Company Filing History:
Years Active: 2022-2025
Title: Innovations of Joshua Neil
Introduction
Joshua Neil is an accomplished inventor based in Redmond, WA. He has made significant contributions to the field of technology, particularly in the area of network security and anomaly detection. With a total of four patents to his name, Neil's work has garnered attention for its innovative approaches to identifying malicious behaviors within enterprises.
Latest Patents
One of Joshua Neil's latest patents is a "Malicious enterprise behavior detection tool." This invention provides systems, methods, and non-transitory computer storage media for identifying malicious enterprise behaviors within a large organization. The tool identifies sub-graphs of behaviors based on probabilistic and deterministic methods. It starts with the node or edge having the highest risk score and iteratively crawls a list of neighbors to identify subsets of behaviors that indicate potentially malicious activity. Another notable patent is focused on "Detecting anomalous network activity." This invention discloses systems and methods for temporal link prediction using generalized random dot product graphs.
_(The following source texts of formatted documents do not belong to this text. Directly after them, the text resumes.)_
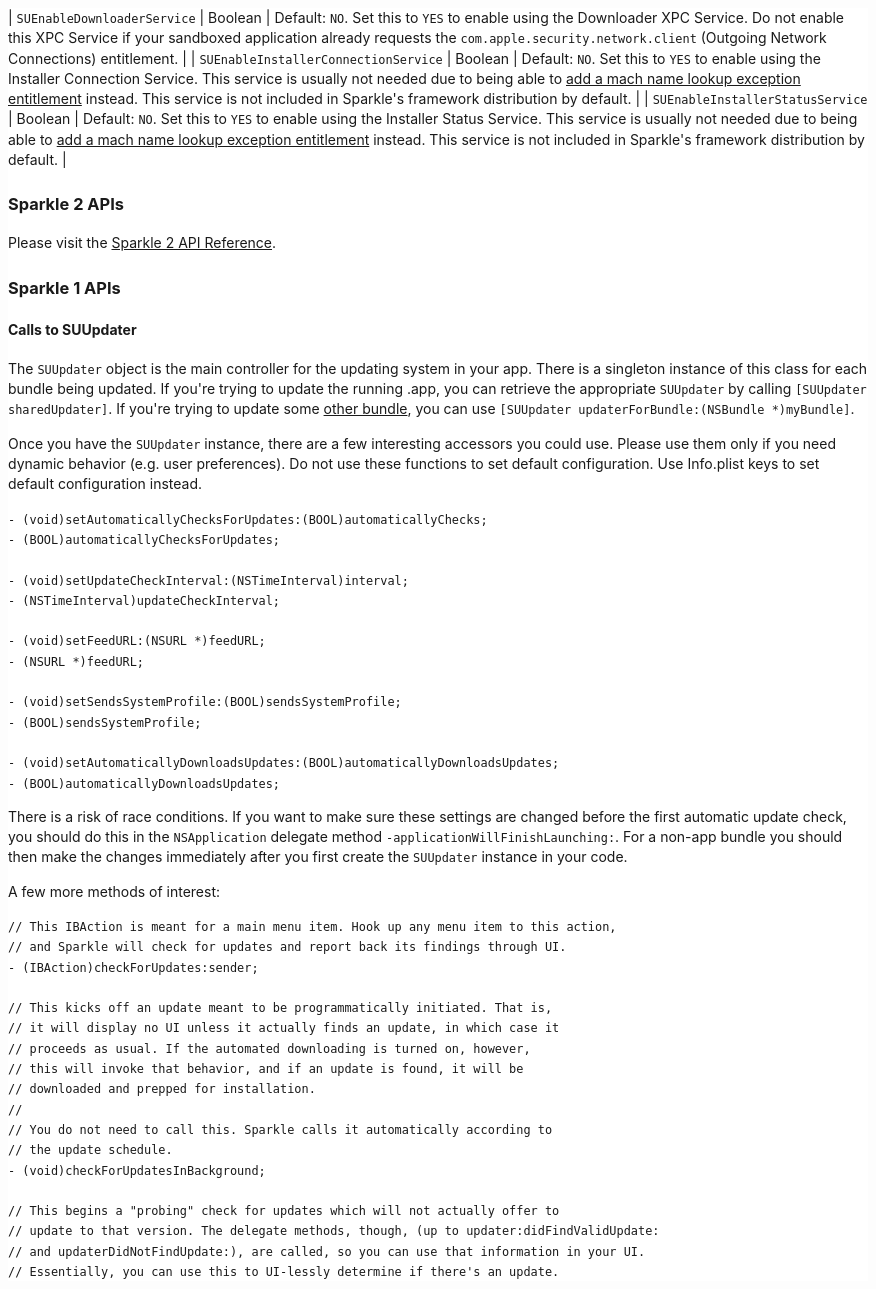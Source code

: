 | `SUEnableDownloaderService` | Boolean | Default: `NO`. Set this to `YES` to enable using the Downloader XPC Service. Do not enable this XPC Service if your sandboxed application already requests the `com.apple.security.network.client` (Outgoing Network Connections) entitlement. |
| `SUEnableInstallerConnectionService` | Boolean | Default: `NO`. Set this to `YES` to enable using the Installer Connection Service. This service is usually not needed due to being able to [add a mach name lookup exception entitlement](/documentation/sandboxing#installer-connection--status-services) instead. This service is not included in Sparkle's framework distribution by default. |
| `SUEnableInstallerStatusService` | Boolean | Default: `NO`. Set this to `YES` to enable using the Installer Status Service. This service is usually not needed due to being able to [add a mach name lookup exception entitlement](/documentation/sandboxing#installer-connection--status-services) instead. This service is not included in Sparkle's framework distribution by default. |

### Sparkle 2 APIs

Please visit the [Sparkle 2 API Reference](/documentation/api-reference).

### Sparkle 1 APIs

#### Calls to SUUpdater

The `SUUpdater` object is the main controller for the updating system in your app. There is a singleton instance of this class for each bundle being updated. If you're trying to update the running .app, you can retrieve the appropriate `SUUpdater` by calling `[SUUpdater sharedUpdater]`. If you're trying to update some [other bundle](/documentation/bundles/), you can use `[SUUpdater updaterForBundle:(NSBundle *)myBundle]`.

Once you have the `SUUpdater` instance, there are a few interesting accessors you could use. Please use them only if you need dynamic behavior (e.g. user preferences). Do not use these functions to set default configuration. Use Info.plist keys to set default configuration instead.

```objc
- (void)setAutomaticallyChecksForUpdates:(BOOL)automaticallyChecks;
- (BOOL)automaticallyChecksForUpdates;

- (void)setUpdateCheckInterval:(NSTimeInterval)interval;
- (NSTimeInterval)updateCheckInterval;

- (void)setFeedURL:(NSURL *)feedURL;
- (NSURL *)feedURL;

- (void)setSendsSystemProfile:(BOOL)sendsSystemProfile;
- (BOOL)sendsSystemProfile;

- (void)setAutomaticallyDownloadsUpdates:(BOOL)automaticallyDownloadsUpdates;
- (BOOL)automaticallyDownloadsUpdates;
```

There is a risk of race conditions. If you want to make sure these settings are changed before the first automatic update check, you should do this in the `NSApplication` delegate method `-applicationWillFinishLaunching:`. For a non-app bundle you should then make the changes immediately after you first create the `SUUpdater` instance in your code.

A few more methods of interest:

```objc
// This IBAction is meant for a main menu item. Hook up any menu item to this action,
// and Sparkle will check for updates and report back its findings through UI.
- (IBAction)checkForUpdates:sender;

// This kicks off an update meant to be programmatically initiated. That is,
// it will display no UI unless it actually finds an update, in which case it
// proceeds as usual. If the automated downloading is turned on, however,
// this will invoke that behavior, and if an update is found, it will be
// downloaded and prepped for installation.
//
// You do not need to call this. Sparkle calls it automatically according to
// the update schedule.
- (void)checkForUpdatesInBackground;

// This begins a "probing" check for updates which will not actually offer to
// update to that version. The delegate methods, though, (up to updater:didFindValidUpdate:
// and updaterDidNotFindUpdate:), are called, so you can use that information in your UI.
// Essentially, you can use this to UI-lessly determine if there's an update.
```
It utilizes time series of adjacency matrices to predict link probabilities and identify anomalous behavior within networks.
Career Highlights
Joshua Neil is currently employed at Microsoft Technology Licensing, LLC, where he continues to innovate and develop new technologies. His work at Microsoft has allowed him to collaborate with some of the brightest minds in the industry, contributing to advancements in network security.
Collaborations
Some of his notable coworkers include Anna Swanson Bertiger and Evan John Argyle. Their collaborative efforts have further enhanced the innovative environment at Microsoft.
Conclusion
Joshua Neil's contributions to technology, particularly in network security, demonstrate his commitment to innovation. His patents reflect a deep understanding of complex systems and a dedication to improving enterprise security measures.